Ha Ha Ha - Don't be hatin' now!    wink wink

Seriously, I have been such a good girl photo organizing for my Finding Photo Freedom class. It's just that, with over 5,000 photos on my computer and over 5,000 more waiting to be scanned in, it's highly repetitious and becomes body and soul numbing after a while.

So, to get my mind off photos file management FOR AWHILE, there was an opportunity to get a class with the great Claudine Helmuth for only $30 and I jumped at it: Composition for Collage.

What was the first thing I did? Read the syllabus? Heck, no. I read both of her books finally, having had them both on the shelf for years.  (My recognition of her predates her merchandising career with Ranger.) I just knew the class would cover things from the books. Nope. All new stuff, yet quite relevant and useful. Plus, a bunch of her signature collage images to download.
Available here
Not easily convinced and armed with the knowledge of what is covered in the class, I read the books carefully, looking for keywords such as vignette, horizon, grid, even symmetrical and asymmetrical. There was no mention of those particular tenants of composition, and I came away being left with the idea that the books were helpful as precursors or prep courses for learning those tenants. She used a similar visual method to teach *what looks right* in the books, as in the class, but in a completely different and more general way.
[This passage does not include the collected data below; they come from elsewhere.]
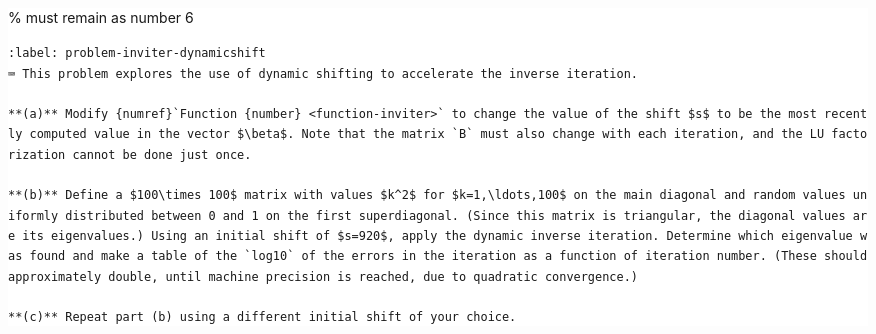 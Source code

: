 % must remain as number 6

``````{exercise}
:label: problem-inviter-dynamicshift
⌨ This problem explores the use of dynamic shifting to accelerate the inverse iteration.

**(a)** Modify {numref}`Function {number} <function-inviter>` to change the value of the shift $s$ to be the most recently computed value in the vector $\beta$. Note that the matrix `B` must also change with each iteration, and the LU factorization cannot be done just once.

**(b)** Define a $100\times 100$ matrix with values $k^2$ for $k=1,\ldots,100$ on the main diagonal and random values uniformly distributed between 0 and 1 on the first superdiagonal. (Since this matrix is triangular, the diagonal values are its eigenvalues.) Using an initial shift of $s=920$, apply the dynamic inverse iteration. Determine which eigenvalue was found and make a table of the `log10` of the errors in the iteration as a function of iteration number. (These should approximately double, until machine precision is reached, due to quadratic convergence.)

**(c)** Repeat part (b) using a different initial shift of your choice.
``````
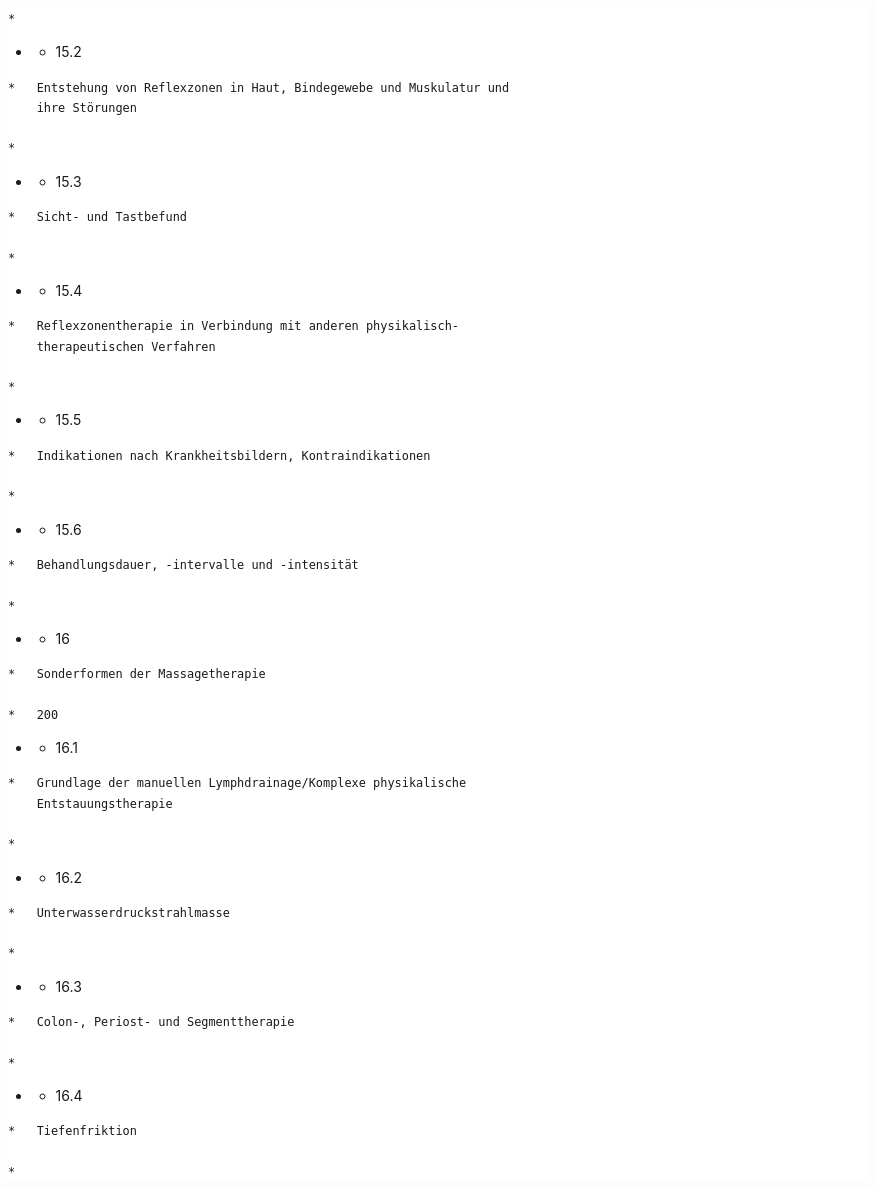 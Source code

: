     *

*    *   15.2

    *   Entstehung von Reflexzonen in Haut, Bindegewebe und Muskulatur und
        ihre Störungen

    *

*    *   15.3

    *   Sicht- und Tastbefund

    *

*    *   15.4

    *   Reflexzonentherapie in Verbindung mit anderen physikalisch-
        therapeutischen Verfahren

    *

*    *   15.5

    *   Indikationen nach Krankheitsbildern, Kontraindikationen

    *

*    *   15.6

    *   Behandlungsdauer, -intervalle und -intensität

    *

*    *   16

    *   Sonderformen der Massagetherapie

    *   200


*    *   16.1

    *   Grundlage der manuellen Lymphdrainage/Komplexe physikalische
        Entstauungstherapie

    *

*    *   16.2

    *   Unterwasserdruckstrahlmasse

    *

*    *   16.3

    *   Colon-, Periost- und Segmenttherapie

    *

*    *   16.4

    *   Tiefenfriktion

    *
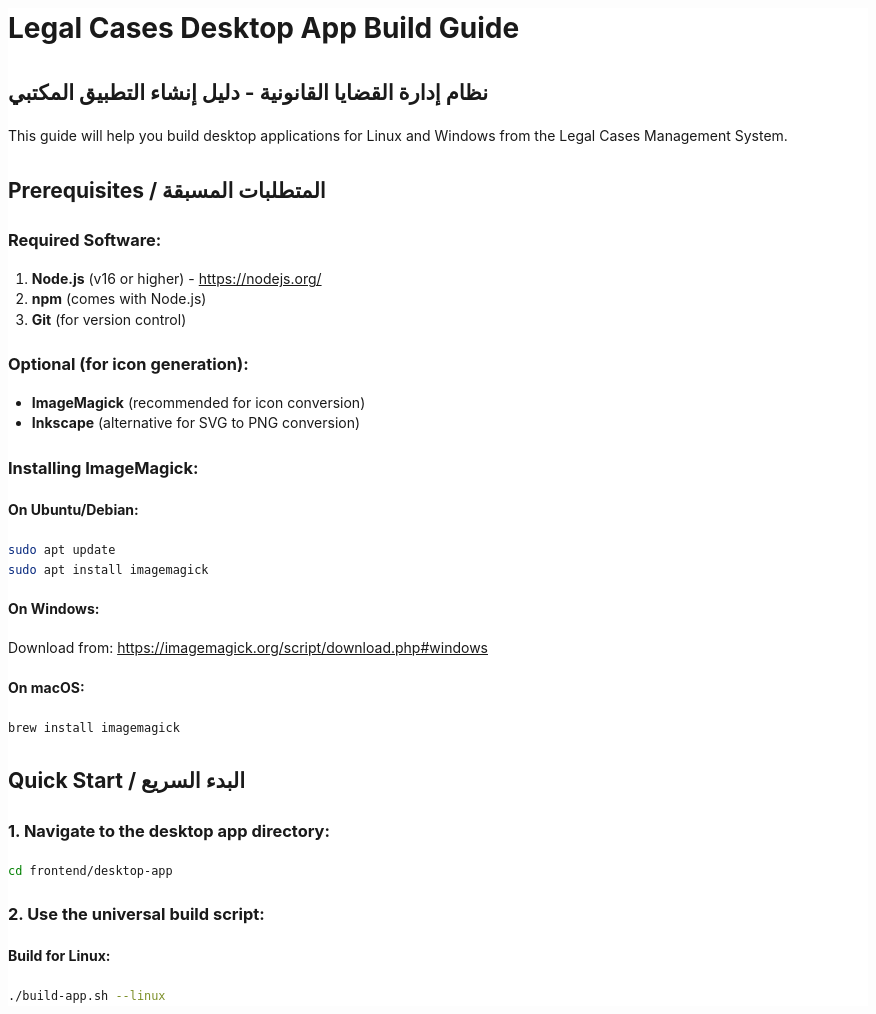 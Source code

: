 # Legal Cases Desktop App Build Guide

## نظام إدارة القضايا القانونية - دليل إنشاء التطبيق المكتبي

This guide will help you build desktop applications for Linux and Windows from the Legal Cases Management System.

## Prerequisites / المتطلبات المسبقة

### Required Software:
1. **Node.js** (v16 or higher) - https://nodejs.org/
2. **npm** (comes with Node.js)
3. **Git** (for version control)

### Optional (for icon generation):
- **ImageMagick** (recommended for icon conversion)
- **Inkscape** (alternative for SVG to PNG conversion)

### Installing ImageMagick:

#### On Ubuntu/Debian:
```bash
sudo apt update
sudo apt install imagemagick
```

#### On Windows:
Download from: https://imagemagick.org/script/download.php#windows

#### On macOS:
```bash
brew install imagemagick
```

## Quick Start / البدء السريع

### 1. Navigate to the desktop app directory:
```bash
cd frontend/desktop-app
```

### 2. Use the universal build script:

#### Build for Linux:
```bash
./build-app.sh --linux
```
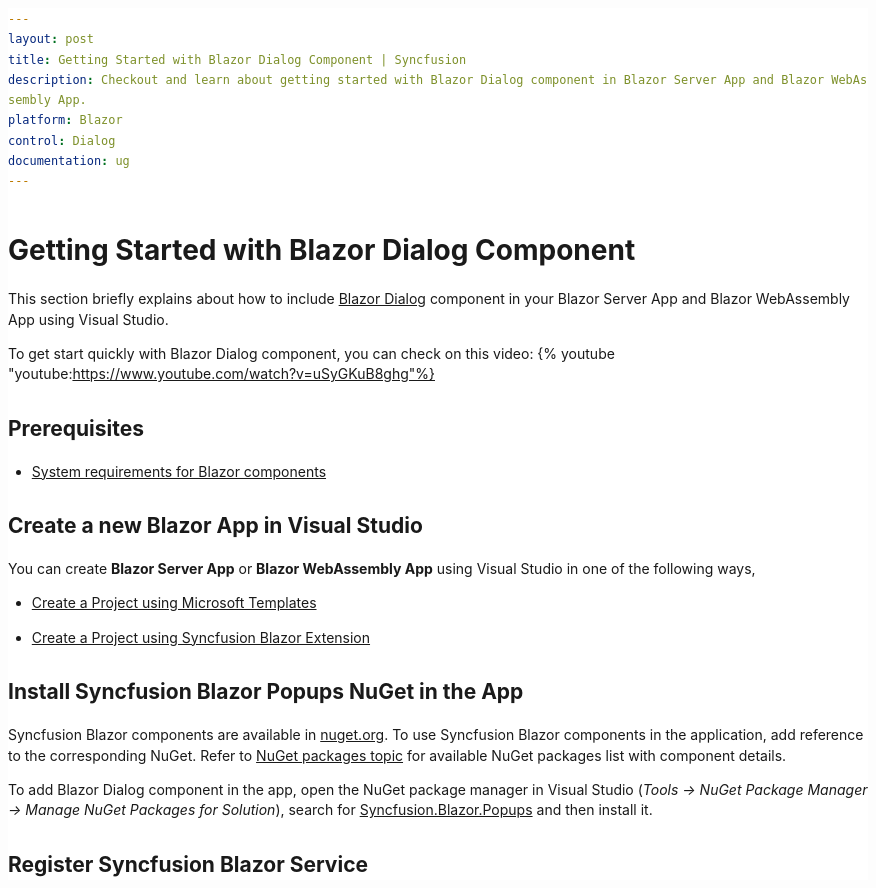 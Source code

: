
 ```yaml
---
layout: post
title: Getting Started with Blazor Dialog Component | Syncfusion
description: Checkout and learn about getting started with Blazor Dialog component in Blazor Server App and Blazor WebAssembly App.
platform: Blazor
control: Dialog
documentation: ug
---
```


# Getting Started with Blazor Dialog Component

This section briefly explains about how to include [Blazor Dialog](https://www.syncfusion.com/blazor-components/blazor-modal-dialog) component in your Blazor Server App and Blazor WebAssembly App using Visual Studio.

To get start quickly with Blazor Dialog component, you can check on this video:
{% youtube
"youtube:https://www.youtube.com/watch?v=uSyGKuB8ghg"%}

## Prerequisites

* [System requirements for Blazor components](https://blazor.syncfusion.com/documentation/system-requirements)

## Create a new Blazor App in Visual Studio

You can create **Blazor Server App** or **Blazor WebAssembly App** using Visual Studio in one of the following ways,

* [Create a Project using Microsoft Templates](https://docs.microsoft.com/en-us/aspnet/core/blazor/tooling?pivots=windows)

* [Create a Project using Syncfusion Blazor Extension](https://blazor.syncfusion.com/documentation/visual-studio-integration/vs2019-extensions/create-project)

## Install Syncfusion Blazor Popups NuGet in the App

Syncfusion Blazor components are available in [nuget.org](https://www.nuget.org/packages?q=syncfusion.blazor). To use Syncfusion Blazor components in the application, add reference to the corresponding NuGet. Refer to [NuGet packages topic](https://blazor.syncfusion.com/documentation/nuget-packages) for available NuGet packages list with component details.

To add Blazor Dialog component in the app, open the NuGet package manager in Visual Studio (*Tools → NuGet Package Manager → Manage NuGet Packages for Solution*), search for [Syncfusion.Blazor.Popups](https://www.nuget.org/packages/Syncfusion.Blazor.Popups) and then install it.

## Register Syncfusion Blazor Service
I thought that was cool, and it did help me to feel good about tackling the more complicated constructs, in a way similar to how one feels when they review basic rules about a discipline they may be quite proficient in, now understood in a deeper, more satisfying way.

Taking this further, while reading the books, I gained a deeper understanding of what she taught in the class. I found myself looking at the various collage art samples, identifying them as the specific examples class-taught. I'm trying not to get too specific, as I don't feel right disclosing too many details of what's in a non-free class, but most of it was new info to me. (I'm not counting hearing about them in college art class...that was 35 years ago and I was not that attentive at the point due to a soon-to-be defection to accounting).

I am enjoying her approach now though. Mixing that little bit of academics in with clear examples makes the most of ideas that are easily packaged in the mind and remembered. And identifying examples in the books built on that. I even noticed one or two that I thought would have looked better had they been another collage design. Whether my thought was expert or not (and it isn't) does not matter here. What matters is that I took it further and ventured to apply my new found knowledge (whether I possess any appropriate skill will be decided once I actually create my collages).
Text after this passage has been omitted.